I took a few pictures and through consultation with knowledgeable plant folks (thank you, PNW Plant Geeks!), I learned that the unusual flower form is the result of a more or less common mutation. The tendency of normally asymmetrical flowers to become symmetrical (or vice versa) was first described in 1744 by Carl Linnaeus, who codified the plant naming system still in use today. Linnaeus called the phenomenon ‘peloria’ after a Greek word that can mean either monster or prodigy (in the sense of being larger than usual). Ahah! These prodigious foxgloves were marching to peloria, a different drum indeed.
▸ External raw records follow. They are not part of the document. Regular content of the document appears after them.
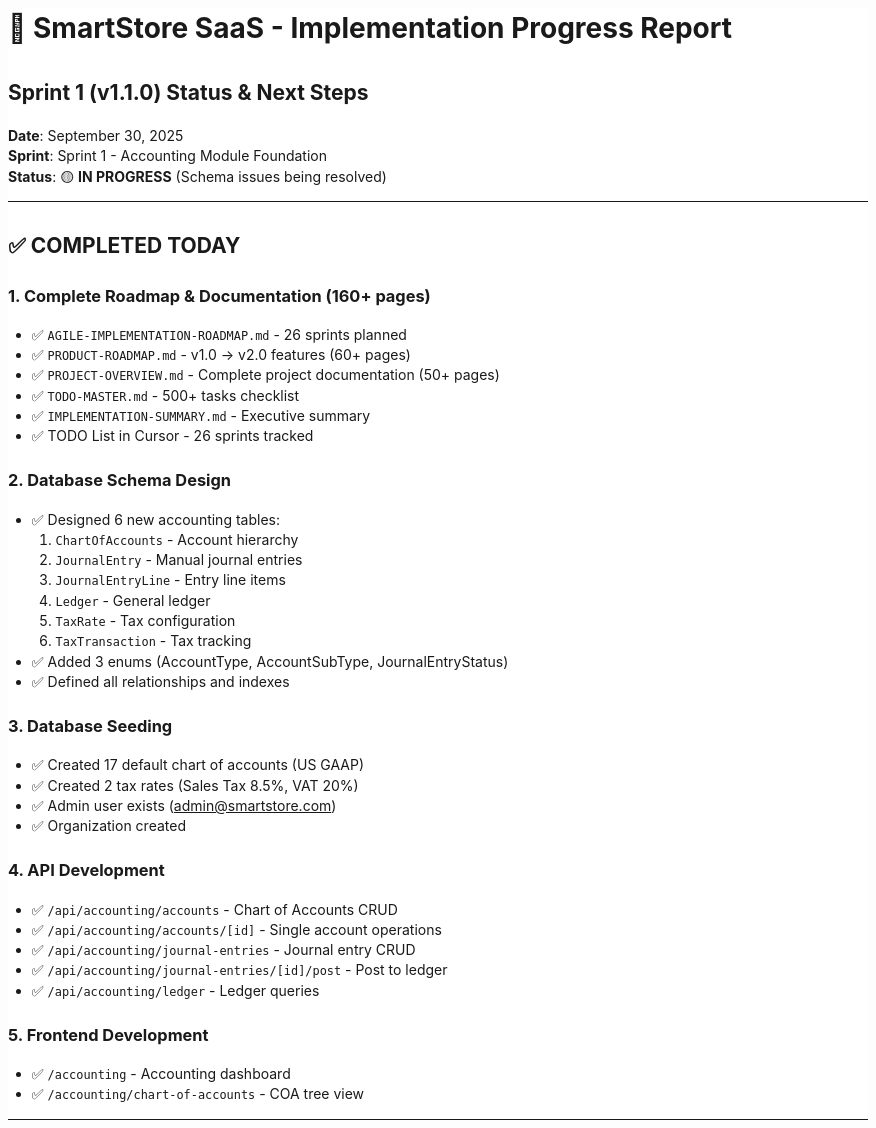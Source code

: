 # 🚀 SmartStore SaaS - Implementation Progress Report
## Sprint 1 (v1.1.0) Status & Next Steps

**Date**: September 30, 2025  
**Sprint**: Sprint 1 - Accounting Module Foundation  
**Status**: 🟡 **IN PROGRESS** (Schema issues being resolved)

---

## ✅ **COMPLETED TODAY**

### **1. Complete Roadmap & Documentation** (160+ pages)
- ✅ `AGILE-IMPLEMENTATION-ROADMAP.md` - 26 sprints planned
- ✅ `PRODUCT-ROADMAP.md` - v1.0 → v2.0 features (60+ pages)
- ✅ `PROJECT-OVERVIEW.md` - Complete project documentation (50+ pages)
- ✅ `TODO-MASTER.md` - 500+ tasks checklist
- ✅ `IMPLEMENTATION-SUMMARY.md` - Executive summary
- ✅ TODO List in Cursor - 26 sprints tracked

### **2. Database Schema Design**
- ✅ Designed 6 new accounting tables:
  1. `ChartOfAccounts` - Account hierarchy
  2. `JournalEntry` - Manual journal entries
  3. `JournalEntryLine` - Entry line items
  4. `Ledger` - General ledger
  5. `TaxRate` - Tax configuration
  6. `TaxTransaction` - Tax tracking
- ✅ Added 3 enums (AccountType, AccountSubType, JournalEntryStatus)
- ✅ Defined all relationships and indexes

### **3. Database Seeding**
- ✅ Created 17 default chart of accounts (US GAAP)
- ✅ Created 2 tax rates (Sales Tax 8.5%, VAT 20%)
- ✅ Admin user exists (admin@smartstore.com)
- ✅ Organization created

### **4. API Development**
- ✅ `/api/accounting/accounts` - Chart of Accounts CRUD
- ✅ `/api/accounting/accounts/[id]` - Single account operations
- ✅ `/api/accounting/journal-entries` - Journal entry CRUD
- ✅ `/api/accounting/journal-entries/[id]/post` - Post to ledger
- ✅ `/api/accounting/ledger` - Ledger queries

### **5. Frontend Development**
- ✅ `/accounting` - Accounting dashboard
- ✅ `/accounting/chart-of-accounts` - COA tree view

---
It seemed like an excellent idea to try to preserve the mutation by saving seed. Having experimented in the past with capturing unusual plant forms, I am aware that some variations are easier to preserve than others, and that some plants are more amenable to domestication. Millennia old landrace seed strains of heirloom tomatoes and traditional corn varieties are largely stable, but even so, to keep them true to type, they must be grown in groups and in relative isolation if their seeds will be saved. This particular clump of foxgloves is on its own, far from any kin, so there’s a chance that the seeds might contain the mutation.
I’ve been hearing anecdotally that many people have seen peloric foxgloves from time to time, so I’m enlisting friends who will mark any plants that present the mutation and save those seeds as well. An online search turned up a few commercial sources for peloric foxglove seeds, though all are sold out for this year. Commercial seed strains of all kinds are grown in strict isolation from anything that could potentially cross with the intended plants. Each season, the growing fields are scrupulously rogued to eliminate plants that don’t show the desired characteristics. Even so, gardeners who have raised plants from such strains report that not all of the resulting plants will display the desired mutation.
Raising A Horticultural Ruckus
When pelorism was first discovered, it caused quite a ruckus, since Linnaeus believed that genera and species were an expression of divine order and therefor could not possibly be changed. (Remember, this was over a hundred years before Gregor Mendel made his daring experiments with peas.) In foxgloves, generally only the terminal or top flower displays the peloric mutation. Some hundred and fifty years later, Darwin would speculate that this was because terminal buds have the most sap. Intrigued by pelorism, Darwin also observed that some species seem especially prone to pelorism; for instance, certain orchids frequently display peloric tendencies.
Darwin also found noted that while certain plants, such as foxgloves and snap dragons, had “a strong latent tendency to become peloric, there is also a still greater tendency in all peloric plants to reacquire their normal irregular structure.” Basically, that means that even if we manage to create a seed strain that produces a fair number of peloric plants, over time their offspring will tend to revert to their normal form. More recent research indicates that pelorism can be triggered by environmental stresses, including changes to a site (such as the removal of a shade-casting tree), changeable weather, and weather-related diseases such as mildew. With 100 year weather events occurring every few years now, this may be a splendid time to find peloric plants in our own backyards.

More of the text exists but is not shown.